# 3D Printing > General 3D Printing Discussion >  Recycle Trash into 3D Printer Filament?

## redrick

When do you guys thing this will be common place?  For instance, instead of putting your plastic bottles in the garbage or recycling bin, you can throw it into the 3d printer, which melts it down and turns in into free filament.  That bottle could become the next toy for your child, or tool around the house.

----------


## 3dman

I think this is something that would be awesome.  However, I'm not sure any of these major companies are all that excited about spending their R&D money on trying to figure out how to print using trash.  These companies make money off of selling Filament, thus if you could print with plastic bottles they wouldn't be making as much money.

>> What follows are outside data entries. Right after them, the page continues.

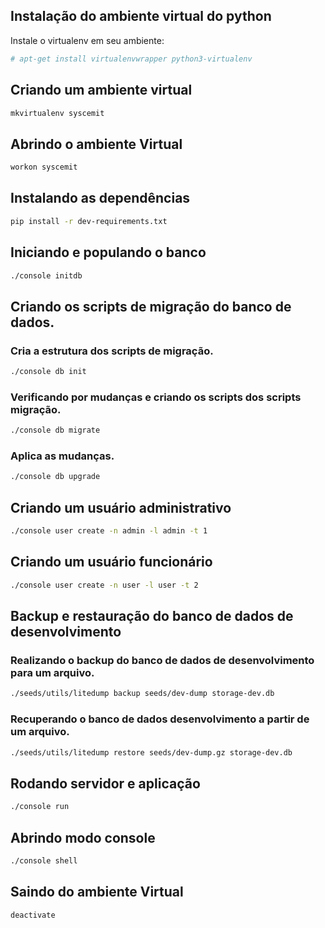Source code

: ## Instalação do ambiente virtual do python
Instale o virtualenv em seu ambiente:
```bash
# apt-get install virtualenvwrapper python3-virtualenv
```

## Criando um ambiente virtual
```bash
mkvirtualenv syscemit
```

## Abrindo o ambiente Virtual
```bash
workon syscemit
```

## Instalando as dependências
```bash
pip install -r dev-requirements.txt
```

## Iniciando e populando o banco
```bash
./console initdb
```

## Criando os scripts de migração do banco de dados.
### Cria a estrutura dos scripts de migração.
```bash
./console db init
```
### Verificando por mudanças e criando os scripts dos scripts migração.
```bash
./console db migrate
```
### Aplica as mudanças.
```bash
./console db upgrade
```

## Criando um usuário administrativo
```bash
./console user create -n admin -l admin -t 1
```

## Criando um usuário funcionário
```bash
./console user create -n user -l user -t 2
```

## Backup e restauração do banco de dados de desenvolvimento
### Realizando o backup do banco de dados de desenvolvimento para um arquivo.
```bash
./seeds/utils/litedump backup seeds/dev-dump storage-dev.db

```

### Recuperando o banco de dados desenvolvimento a partir de um arquivo.
```bash
./seeds/utils/litedump restore seeds/dev-dump.gz storage-dev.db
```

## Rodando servidor e aplicação
```bash
./console run
```

## Abrindo modo console
```bash
./console shell
```

## Saindo do ambiente Virtual
```bash
deactivate
```
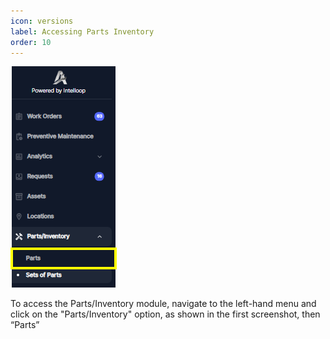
 ```yaml
---
icon: versions
label: Accessing Parts Inventory
order: 10
---
```

![](../static/img/image65.png)

To access the Parts/Inventory module, navigate to the left\-hand menu and click on the "Parts/Inventory" option, as shown in the first screenshot, then “Parts”

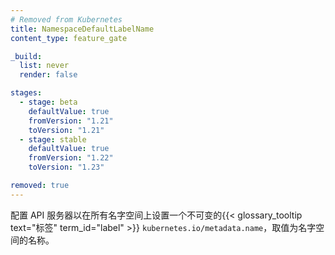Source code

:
 ```yaml
---
# Removed from Kubernetes
title: NamespaceDefaultLabelName
content_type: feature_gate

_build:
  list: never
  render: false

stages:
  - stage: beta 
    defaultValue: true
    fromVersion: "1.21"
    toVersion: "1.21"
  - stage: stable
    defaultValue: true
    fromVersion: "1.22"
    toVersion: "1.23"

removed: true
---
```


<!--
Configure the API Server to set an immutable
{{< glossary_tooltip text="label" term_id="label" >}} `kubernetes.io/metadata.name`
on all namespaces, containing the namespace name.
-->
配置 API 服务器以在所有名字空间上设置一个不可变的{{< glossary_tooltip text="标签" term_id="label" >}}
`kubernetes.io/metadata.name`，取值为名字空间的名称。
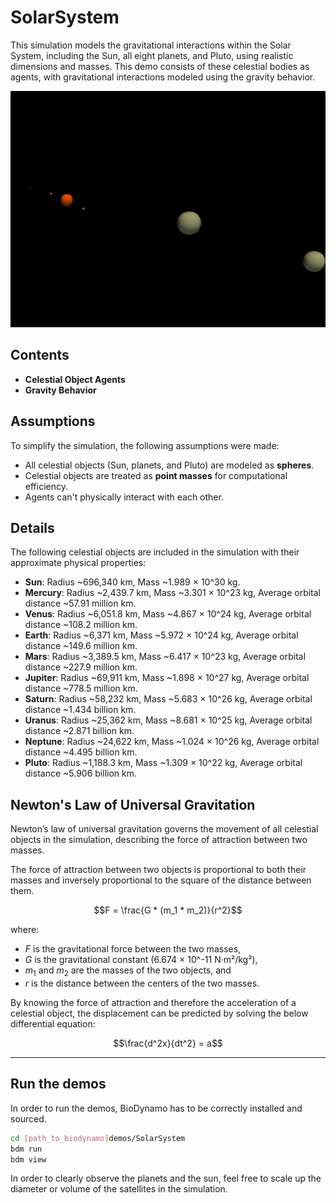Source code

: # SolarSystem

This simulation models the gravitational interactions within the Solar System, including the Sun, all eight planets, and Pluto, using realistic dimensions and masses. This demo consists of these celestial bodies as agents, with gravitational interactions modeled using the gravity behavior.

<div align="center">
  <img src="SolarSystemSim.png" alt="Simulation">
</div>

## Contents

- **Celestial Object Agents**
- **Gravity Behavior**
  
## Assumptions

To simplify the simulation, the following assumptions were made:
 - All celestial objects (Sun, planets, and Pluto) are modeled as **spheres**.
 - Celestial objects are treated as **point masses** for computational efficiency.
 - Agents can't physically interact with each other.

## Details

The following celestial objects are included in the simulation with their approximate physical properties:

- **Sun**: Radius ~696,340 km, Mass ~1.989 × 10^30 kg.
- **Mercury**: Radius ~2,439.7 km, Mass ~3.301 × 10^23 kg, Average orbital distance ~57.91 million km.
- **Venus**: Radius ~6,051.8 km, Mass ~4.867 × 10^24 kg, Average orbital distance ~108.2 million km.
- **Earth**: Radius ~6,371 km, Mass ~5.972 × 10^24 kg, Average orbital distance ~149.6 million km.
- **Mars**: Radius ~3,389.5 km, Mass ~6.417 × 10^23 kg, Average orbital distance ~227.9 million km.
- **Jupiter**: Radius ~69,911 km, Mass ~1.898 × 10^27 kg, Average orbital distance ~778.5 million km.
- **Saturn**: Radius ~58,232 km, Mass ~5.683 × 10^26 kg, Average orbital distance ~1.434 billion km.
- **Uranus**: Radius ~25,362 km, Mass ~8.681 × 10^25 kg, Average orbital distance ~2.871 billion km.
- **Neptune**: Radius ~24,622 km, Mass ~1.024 × 10^26 kg, Average orbital distance ~4.495 billion km.
- **Pluto**: Radius ~1,188.3 km, Mass ~1.309 × 10^22 kg, Average orbital distance ~5.906 billion km.

## Newton's Law of Universal Gravitation

Newton’s law of universal gravitation governs the movement of all celestial objects in the simulation, describing the force of attraction between two masses.

The force of attraction between two objects is proportional to both their masses and inversely proportional to the square of the distance between them.

$$F = \frac{G * (m_1 * m_2)}{r^2}$$

where:
-    $F$    is the gravitational force between the two masses,
-    $G$    is the gravitational constant (6.674 × 10^-11 N·m²/kg²),
-    $m_1$   and $m_2$ are the masses of the two objects, and
-    $r$    is the distance between the centers of the two masses.

By knowing the force of attraction and therefore the acceleration of a celestial object, the displacement can be predicted by solving the below differential equation:

$$\frac{d^2x}{dt^2} = a$$

---

## Run the demos

In order to run the demos, BioDynamo has to be correctly installed and sourced.

```bash
cd [path_to_biodynamo]demos/SolarSystem
bdm run
bdm view
```
In order to clearly observe the planets and the sun, feel free to scale up the diameter or volume of the satellites in the simulation.
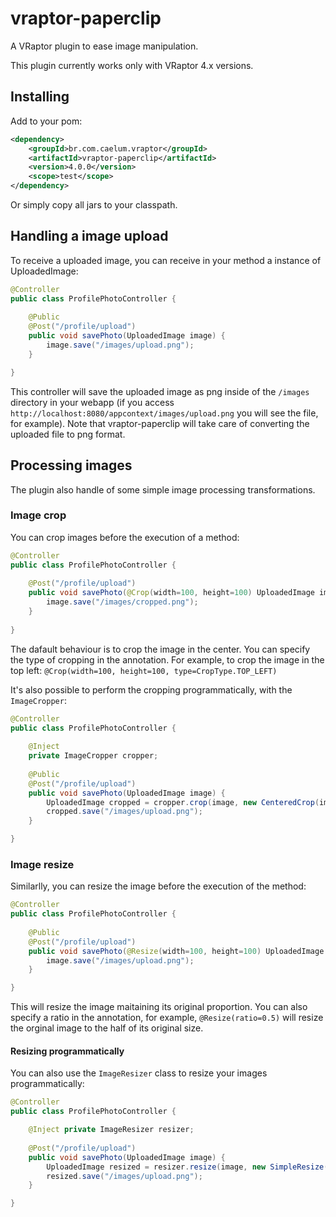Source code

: # vraptor-paperclip 

A VRaptor plugin to ease image manipulation.

This plugin currently works only with VRaptor 4.x versions. 

## Installing

Add to your pom:
```xml
<dependency>
	<groupId>br.com.caelum.vraptor</groupId>
	<artifactId>vraptor-paperclip</artifactId>
	<version>4.0.0</version>
	<scope>test</scope>
</dependency>
```
		
Or simply copy all jars to your classpath.
		
## Handling a image upload

To receive a uploaded image, you can receive in your method a instance of UploadedImage:

```java
@Controller
public class ProfilePhotoController {
    
    @Public
    @Post("/profile/upload")
    public void savePhoto(UploadedImage image) {
        image.save("/images/upload.png");
    }

}
```

This controller will save the uploaded image as png inside of the
`/images` directory in your webapp (if you access
`http://localhost:8080/appcontext/images/upload.png` you will see the file,
for example). Note that vraptor-paperclip will take care of converting the uploaded
file to png format.

## Processing images

The plugin also handle of some simple image processing transformations.

### Image crop

You can crop images before the execution of a method: 

```java
@Controller
public class ProfilePhotoController {
    
	@Post("/profile/upload")
	public void savePhoto(@Crop(width=100, height=100) UploadedImage image) {
		image.save("/images/cropped.png");
	}
	
}
```

The dafault behaviour is to crop the image in the center. You can specify the 
type of cropping in the annotation. For example, to crop the image in the top 
left: `@Crop(width=100, height=100, type=CropType.TOP_LEFT)`

It's also possible to perform the cropping programmatically, with the `ImageCropper`:

```java
@Controller
public class ProfilePhotoController {
    
	@Inject
	private ImageCropper cropper;
	
    @Public
    @Post("/profile/upload")
    public void savePhoto(UploadedImage image) {
    	UploadedImage cropped = cropper.crop(image, new CenteredCrop(image, 50, 50));
        cropped.save("/images/upload.png");
    }

}
```


### Image resize

Similarlly, you can resize the image before the execution of the method:

```java
@Controller
public class ProfilePhotoController {
    
    @Public
    @Post("/profile/upload")
    public void savePhoto(@Resize(width=100, height=100) UploadedImage image) {
        image.save("/images/upload.png");
    }

}
```

This will resize the image maitaining its original proportion. You can also specify a ratio
in the annotation, for example, `@Resize(ratio=0.5)` will resize the orginal image to 
the half of its original size.

#### Resizing programmatically

You can also use the `ImageResizer` class to resize your images programmatically:

```java
@Controller
public class ProfilePhotoController {

    @Inject private ImageResizer resizer;
    
    @Post("/profile/upload")
    public void savePhoto(UploadedImage image) {
        UploadedImage resized = resizer.resize(image, new SimpleResize(100, 100));
        resized.save("/images/upload.png");
    }

}
```
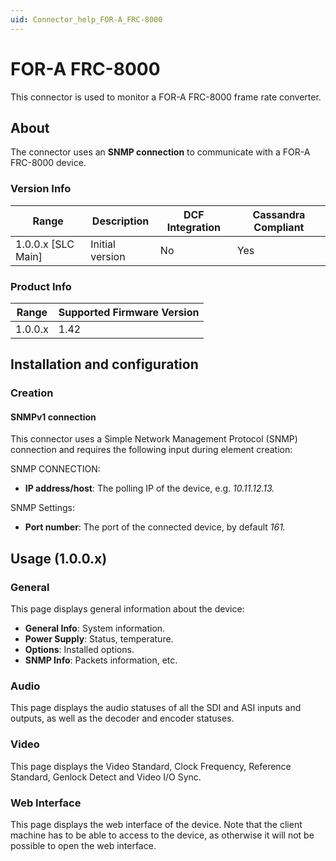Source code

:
 ```yaml
---
uid: Connector_help_FOR-A_FRC-8000
---
```


# FOR-A FRC-8000

This connector is used to monitor a FOR-A FRC-8000 frame rate converter.

## About

The connector uses an **SNMP connection** to communicate with a FOR-A FRC-8000 device.

### Version Info

| Range | Description | DCF Integration | Cassandra Compliant |
|----------------------|-----------------|---------------------|-------------------------|
| 1.0.0.x \[SLC Main\] | Initial version | No                  | Yes                     |

### Product Info

| Range | Supported Firmware Version |
|------------------|-----------------------------|
| 1.0.0.x          | 1.42                        |

## Installation and configuration

### Creation

#### SNMPv1 connection

This connector uses a Simple Network Management Protocol (SNMP) connection and requires the following input during element creation:

SNMP CONNECTION:

- **IP address/host**: The polling IP of the device, e.g. *10.11.12.13.*

SNMP Settings:

- **Port number**: The port of the connected device, by default *161.*

## Usage (1.0.0.x)

### General

This page displays general information about the device:

- **General Info**: System information.
- **Power Supply**: Status, temperature.
- **Options**: Installed options.
- **SNMP Info**: Packets information, etc.

### Audio

This page displays the audio statuses of all the SDI and ASI inputs and outputs, as well as the decoder and encoder statuses.

### Video

This page displays the Video Standard, Clock Frequency, Reference Standard, Genlock Detect and Video I/O Sync.

### Web Interface

This page displays the web interface of the device. Note that the client machine has to be able to access to the device, as otherwise it will not be possible to open the web interface.

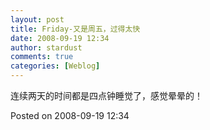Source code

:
 ```yaml
---
layout: post
title: Friday-又是周五，过得太快
date: 2008-09-19 12:34
author: stardust
comments: true
categories: [Weblog]
---
```

连续两天的时间都是四点钟睡觉了，感觉晕晕的！

Posted on 2008-09-19 12:34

In actuality, companies could probably allow plastic (garbage) to be fed into a machine based on the Plastic Recycle codes on the item.  

You have all seen these.  They look like this:


This tells recycling companies what type of plastic it is.  

The 3d Printers could allow for certain size feets (for example 3X6 sheets) to be fed into the printer, as long as they are of the correct plastic (recycling code).  I don't see why this wouldn't work, and perhaps someone will come up with the idea soon.

As for other garbage, I wouldn't be surprised to see this utilized in the future.  Perhaps even molecular breakdown.

----------


## 3dman

Actually there is something already out via Kickstarter, called the Filastruder, which extracts filament from plastic bottles, beads, etc.  



Apparently they have already shipped 700 of these awesome machines so far (see http://www.filastruder.com/).  This could really be the future of 3D Printing!
http://www.kickstarter.com/projects/...ament-extruder

Also, it only sells for $250.  Well worth the cost if you plan on printing a lot of stuff.

----------


## redrick

We likely will see the consumer 3D printing business trend the same way that the regular printer business went.  Cheaper printers, more expensive filament.  Having said this, we have so many more independent companies, and diy'ers this time around as compared to the late 90's and early 2000's, so eventually plastic filament prices will significantly drop.  Thanks 3dman for the links.  This is exactly what i was looking for!

----------


## Marcus

Yes, exciting ideas out there, I was close to back one of the many plastic grind/extrude projects...
But it really doesn't work for me, as I did not not have a place in the apartment to set something up like this. 
The other issue is plastic quality; first off there are different material compositions, and then the extrusion has to be precice ands with consistent density. Of course the 1,73mm UP extruder is more picky then my Printrbot's 3mm extruder... ;-)  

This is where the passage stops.